Homes for sale that are offered as affordable include units at James Street, The Siena, Bay Street Commons and Talbot Village.
To date, HOMECorp has developed nearly 200 units of affordable rental and owned housing in Montclair. But as market rates drive up prices on rentals and home sales in Montclair, it’s also getting harder for agencies such as HOMECorp to buy up property for affordable rentals, said executive director Melody Federico.
IS MONTCLAIR DOING ENOUGH?
While the township believes it has met its obligation for affordable housing through 2025 based on an assessment by the Fair Share Housing Center, tenant activist Mitch Kahn says there is an affordable housing crisis in Montclair. Kahn, who works with the New Jersey Tenants Organization, believes that more affordable housing could have been created through developers.
“Montclair had an opportunity to grab more low and moderate income housing with all the development. It didn’t happen and I don’t see it happening in the future,” he said at a recent council meeting.

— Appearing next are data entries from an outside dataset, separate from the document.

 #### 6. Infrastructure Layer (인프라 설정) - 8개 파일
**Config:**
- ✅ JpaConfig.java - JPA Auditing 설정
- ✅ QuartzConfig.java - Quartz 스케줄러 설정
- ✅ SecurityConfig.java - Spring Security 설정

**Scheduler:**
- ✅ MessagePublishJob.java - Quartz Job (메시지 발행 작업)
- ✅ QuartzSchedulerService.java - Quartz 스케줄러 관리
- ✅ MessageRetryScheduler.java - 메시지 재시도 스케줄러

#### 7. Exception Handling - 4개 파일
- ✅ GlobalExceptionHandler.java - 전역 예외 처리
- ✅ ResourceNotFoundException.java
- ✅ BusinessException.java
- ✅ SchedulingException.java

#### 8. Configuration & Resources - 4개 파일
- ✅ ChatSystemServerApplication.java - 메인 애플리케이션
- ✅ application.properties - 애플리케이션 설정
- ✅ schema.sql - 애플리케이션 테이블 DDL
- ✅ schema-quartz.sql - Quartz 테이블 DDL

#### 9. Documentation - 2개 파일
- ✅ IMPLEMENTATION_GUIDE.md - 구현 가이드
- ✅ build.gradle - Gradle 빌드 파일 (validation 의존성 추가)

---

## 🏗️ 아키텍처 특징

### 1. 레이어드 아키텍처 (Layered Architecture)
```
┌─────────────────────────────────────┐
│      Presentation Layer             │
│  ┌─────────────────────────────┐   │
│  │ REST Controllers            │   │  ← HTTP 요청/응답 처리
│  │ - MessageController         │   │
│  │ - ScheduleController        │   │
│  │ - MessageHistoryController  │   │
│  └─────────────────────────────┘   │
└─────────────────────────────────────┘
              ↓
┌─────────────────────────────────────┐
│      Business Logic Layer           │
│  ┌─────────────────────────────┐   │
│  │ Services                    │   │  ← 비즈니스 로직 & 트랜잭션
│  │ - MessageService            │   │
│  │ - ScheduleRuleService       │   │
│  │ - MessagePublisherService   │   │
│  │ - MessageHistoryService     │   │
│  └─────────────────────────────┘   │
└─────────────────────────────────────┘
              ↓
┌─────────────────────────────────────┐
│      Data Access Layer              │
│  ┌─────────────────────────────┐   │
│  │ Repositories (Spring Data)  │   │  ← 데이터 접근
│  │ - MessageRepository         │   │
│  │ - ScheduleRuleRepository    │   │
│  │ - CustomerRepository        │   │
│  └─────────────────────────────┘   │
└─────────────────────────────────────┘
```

Last year, however, the council passed a resolution committing developers to 20 percent affordable housing with all new developments of five or more units. But that 20-percent set-aside isn’t happening with all new developments.

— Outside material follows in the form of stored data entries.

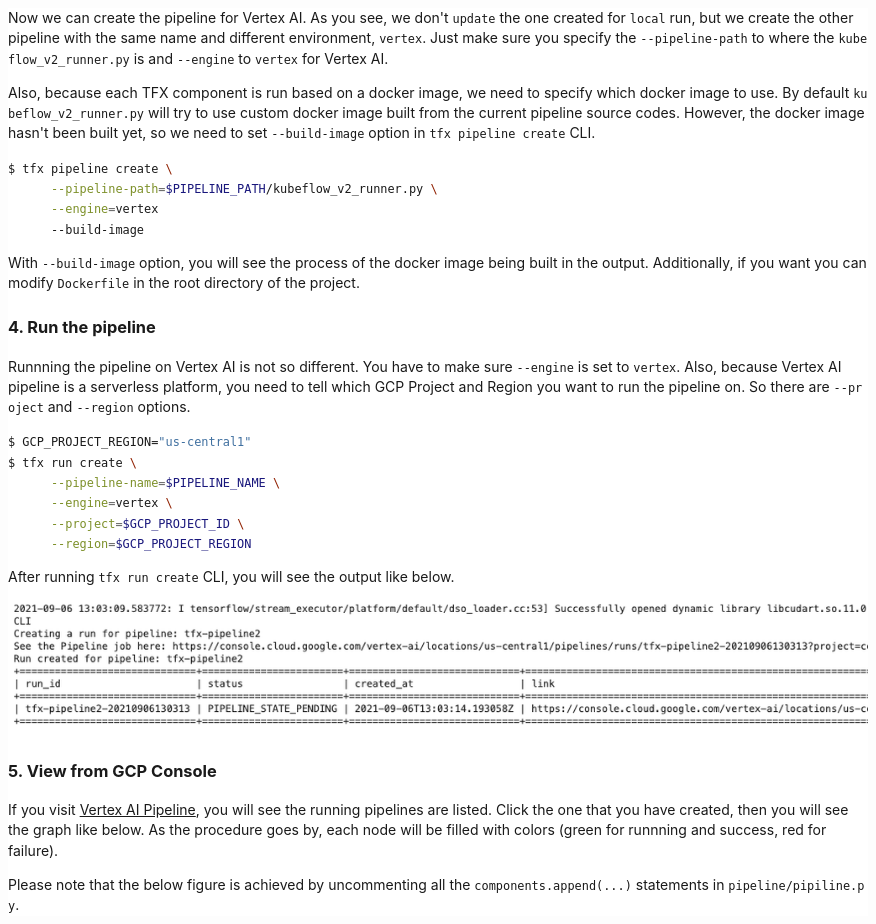 Now we can create the pipeline for Vertex AI. As you see, we don't `update` the one created for `local` run, but we create the other pipeline with the same name and different environment, `vertex`. Just make sure you specify the `--pipeline-path` to where the `kubeflow_v2_runner.py` is and `--engine` to `vertex` for Vertex AI. 

Also, because each TFX component is run based on a docker image, we need to specify which docker image to use. By default `kubeflow_v2_runner.py` will try to use custom docker image built from the current pipeline source codes. However, the docker image hasn't been built yet, so we need to set `--build-image` option in `tfx pipeline create` CLI.

```bash
$ tfx pipeline create \
      --pipeline-path=$PIPELINE_PATH/kubeflow_v2_runner.py \
      --engine=vertex
      --build-image
```

With `--build-image` option, you will see the process of the docker image being built in the output. Additionally, if you want you can modify `Dockerfile` in the root directory of the project.

### 4. Run the pipeline

Runnning the pipeline on Vertex AI is not so different. You have to make sure `--engine` is set to `vertex`. Also, because Vertex AI pipeline is a serverless platform, you need to tell which GCP Project and Region you want to run the pipeline on. So there are `--project` and `--region` options.

```bash
$ GCP_PROJECT_REGION="us-central1"
$ tfx run create \
      --pipeline-name=$PIPELINE_NAME \
      --engine=vertex \
      --project=$GCP_PROJECT_ID \
      --region=$GCP_PROJECT_REGION
```

After running `tfx run create` CLI, you will see the output like below. 

![vertex pipelin run output](images/vertex-pipeline-run.png)

### 5. View from GCP Console

If you visit [Vertex AI Pipeline](https://console.cloud.google.com/vertex-ai/pipelines), you will see the running pipelines are listed. Click the one that you have created, then you will see the graph like below. As the procedure goes by, each node will be filled with colors (green for runnning and success, red for failure).

Please note that the below figure is achieved by uncommenting all the `components.append(...)` statements in `pipeline/pipiline.py`.

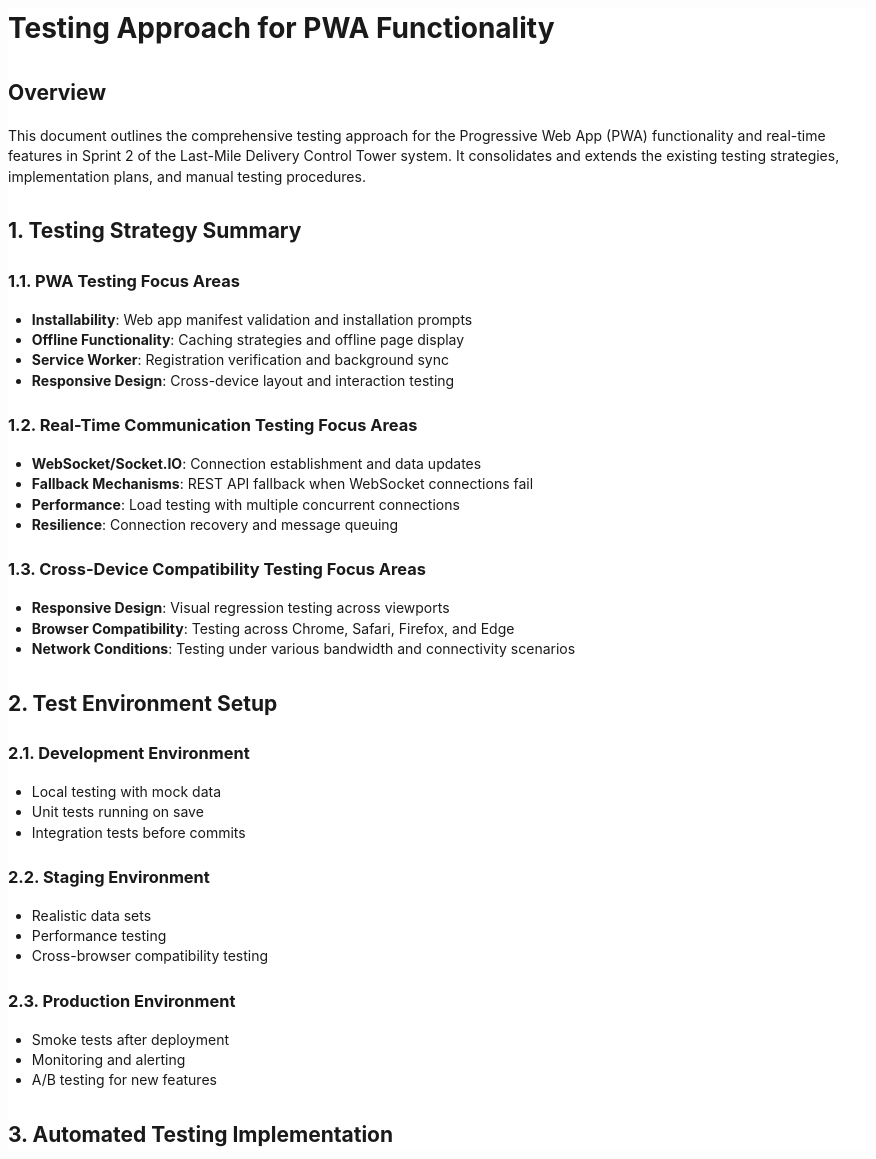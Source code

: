# Testing Approach for PWA Functionality

## Overview
This document outlines the comprehensive testing approach for the Progressive Web App (PWA) functionality and real-time features in Sprint 2 of the Last-Mile Delivery Control Tower system. It consolidates and extends the existing testing strategies, implementation plans, and manual testing procedures.

## 1. Testing Strategy Summary

### 1.1. PWA Testing Focus Areas
- **Installability**: Web app manifest validation and installation prompts
- **Offline Functionality**: Caching strategies and offline page display
- **Service Worker**: Registration verification and background sync
- **Responsive Design**: Cross-device layout and interaction testing

### 1.2. Real-Time Communication Testing Focus Areas
- **WebSocket/Socket.IO**: Connection establishment and data updates
- **Fallback Mechanisms**: REST API fallback when WebSocket connections fail
- **Performance**: Load testing with multiple concurrent connections
- **Resilience**: Connection recovery and message queuing

### 1.3. Cross-Device Compatibility Testing Focus Areas
- **Responsive Design**: Visual regression testing across viewports
- **Browser Compatibility**: Testing across Chrome, Safari, Firefox, and Edge
- **Network Conditions**: Testing under various bandwidth and connectivity scenarios

## 2. Test Environment Setup

### 2.1. Development Environment
- Local testing with mock data
- Unit tests running on save
- Integration tests before commits

### 2.2. Staging Environment
- Realistic data sets
- Performance testing
- Cross-browser compatibility testing

### 2.3. Production Environment
- Smoke tests after deployment
- Monitoring and alerting
- A/B testing for new features

## 3. Automated Testing Implementation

From 2015-17, Montclair developed The Montclairion II with 48 units (with the Montclairion I updated to include six more affordable units as a condition for approval of the Montclairion II project), and the 46-unit Vestry; all three developments include 20 percent affordable housing.
A series of other residential buildings, the Siena (100 units), the Montclair Residences (163), Valley and Bloom (250) and Seymour Street Arts District (200) were built with only 10 percent affordable units.

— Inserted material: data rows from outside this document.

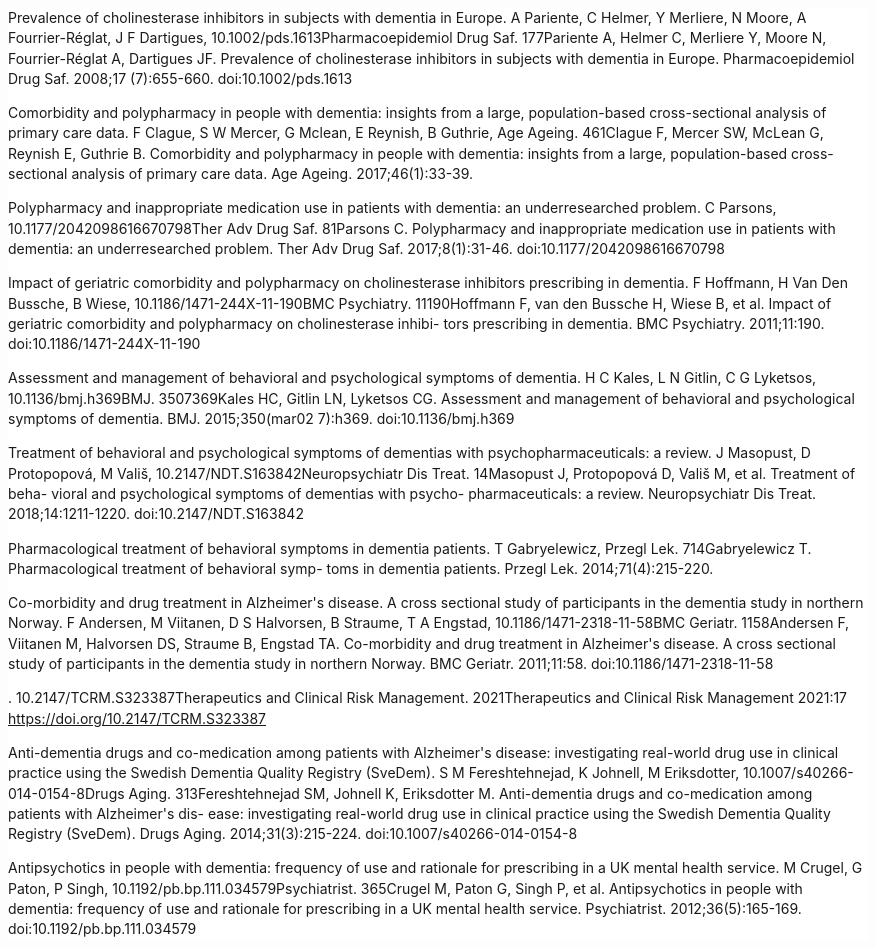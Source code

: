 Prevalence of cholinesterase inhibitors in subjects with dementia in Europe. A Pariente, C Helmer, Y Merliere, N Moore, A Fourrier-Réglat, J F Dartigues, 10.1002/pds.1613Pharmacoepidemiol Drug Saf. 177Pariente A, Helmer C, Merliere Y, Moore N, Fourrier-Réglat A, Dartigues JF. Prevalence of cholinesterase inhibitors in subjects with dementia in Europe. Pharmacoepidemiol Drug Saf. 2008;17 (7):655-660. doi:10.1002/pds.1613

Comorbidity and polypharmacy in people with dementia: insights from a large, population-based cross-sectional analysis of primary care data. F Clague, S W Mercer, G Mclean, E Reynish, B Guthrie, Age Ageing. 461Clague F, Mercer SW, McLean G, Reynish E, Guthrie B. Comorbidity and polypharmacy in people with dementia: insights from a large, population-based cross-sectional analysis of primary care data. Age Ageing. 2017;46(1):33-39.

Polypharmacy and inappropriate medication use in patients with dementia: an underresearched problem. C Parsons, 10.1177/2042098616670798Ther Adv Drug Saf. 81Parsons C. Polypharmacy and inappropriate medication use in patients with dementia: an underresearched problem. Ther Adv Drug Saf. 2017;8(1):31-46. doi:10.1177/2042098616670798

Impact of geriatric comorbidity and polypharmacy on cholinesterase inhibitors prescribing in dementia. F Hoffmann, H Van Den Bussche, B Wiese, 10.1186/1471-244X-11-190BMC Psychiatry. 11190Hoffmann F, van den Bussche H, Wiese B, et al. Impact of geriatric comorbidity and polypharmacy on cholinesterase inhibi- tors prescribing in dementia. BMC Psychiatry. 2011;11:190. doi:10.1186/1471-244X-11-190

Assessment and management of behavioral and psychological symptoms of dementia. H C Kales, L N Gitlin, C G Lyketsos, 10.1136/bmj.h369BMJ. 3507369Kales HC, Gitlin LN, Lyketsos CG. Assessment and management of behavioral and psychological symptoms of dementia. BMJ. 2015;350(mar02 7):h369. doi:10.1136/bmj.h369

Treatment of behavioral and psychological symptoms of dementias with psychopharmaceuticals: a review. J Masopust, D Protopopová, M Vališ, 10.2147/NDT.S163842Neuropsychiatr Dis Treat. 14Masopust J, Protopopová D, Vališ M, et al. Treatment of beha- vioral and psychological symptoms of dementias with psycho- pharmaceuticals: a review. Neuropsychiatr Dis Treat. 2018;14:1211-1220. doi:10.2147/NDT.S163842

Pharmacological treatment of behavioral symptoms in dementia patients. T Gabryelewicz, Przegl Lek. 714Gabryelewicz T. Pharmacological treatment of behavioral symp- toms in dementia patients. Przegl Lek. 2014;71(4):215-220.

Co-morbidity and drug treatment in Alzheimer's disease. A cross sectional study of participants in the dementia study in northern Norway. F Andersen, M Viitanen, D S Halvorsen, B Straume, T A Engstad, 10.1186/1471-2318-11-58BMC Geriatr. 1158Andersen F, Viitanen M, Halvorsen DS, Straume B, Engstad TA. Co-morbidity and drug treatment in Alzheimer's disease. A cross sectional study of participants in the dementia study in northern Norway. BMC Geriatr. 2011;11:58. doi:10.1186/1471-2318-11-58

. 10.2147/TCRM.S323387Therapeutics and Clinical Risk Management. 2021Therapeutics and Clinical Risk Management 2021:17 https://doi.org/10.2147/TCRM.S323387

Anti-dementia drugs and co-medication among patients with Alzheimer's disease: investigating real-world drug use in clinical practice using the Swedish Dementia Quality Registry (SveDem). S M Fereshtehnejad, K Johnell, M Eriksdotter, 10.1007/s40266-014-0154-8Drugs Aging. 313Fereshtehnejad SM, Johnell K, Eriksdotter M. Anti-dementia drugs and co-medication among patients with Alzheimer's dis- ease: investigating real-world drug use in clinical practice using the Swedish Dementia Quality Registry (SveDem). Drugs Aging. 2014;31(3):215-224. doi:10.1007/s40266-014-0154-8

Antipsychotics in people with dementia: frequency of use and rationale for prescribing in a UK mental health service. M Crugel, G Paton, P Singh, 10.1192/pb.bp.111.034579Psychiatrist. 365Crugel M, Paton G, Singh P, et al. Antipsychotics in people with dementia: frequency of use and rationale for prescribing in a UK mental health service. Psychiatrist. 2012;36(5):165-169. doi:10.1192/pb.bp.111.034579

Complexes approved, but not yet built, include a 17-unit development, with two units set aside as affordable, on Glenridge Avenue and Willow Street near the YMCA, and another with 17 townhouses or condos with no affordable also on Glenridge Avenue and Willow Street. A development on Bloomfield Avenue at the former Diva Lounge is expected to have 10 units, with two set aside as affordable.
WHY NOT 20?
Although the redevelopment of Lackawanna will see 20 percent of the 154 units set aside as affordable, two other developments — the Church Street development on the former Hahne’s parking lot (76 units) and the MC Residences (46 units) — will have 10 percent set aside as affordable. Developments that are within a redevelopment area, created by the mayor and council some over 10 years ago, have been approved with 10 percent, while those outside seem to have the 20 percent.
“Over the past eight years, the Township of Montclair has been using a municipal land use law as a tool to reduce the 20 percent requirement in ‘areas of redevelopment’ by 50 percent,” said William Scott, NAACP and Housing Commission chair.
Using the Siena, Montclair Residences and Valley and Bloom, he calculated that had the township required developers to produce the full 20 percent, another 42 affordable homes would have been built in Montclair.
Since the mayor and council have solidified their commitment to 20 percent affordable, rather than amending each redevelopment plan, the Housing Commission is pushing that the ordinance be amended to say that all new development within a redevelopment area or rehabilitation area be required to provide 20 percent affordable.
“We hope the Montclair Town Council, and Planning Board understand the critical need for affordable housing in Montclair. Mayor Robert Jackson received the Montclair Branch NAACP Thurgood Marshall Award in 2013 and should understand the commitment to affordable housing in the Township of Montclair,” said Scott.
And without rent control in Montclair and rents now climbing as high as 35 percent a year, Scott and AhavaFelicidad are now expanding the fight for affordable housing to include rent stabilization.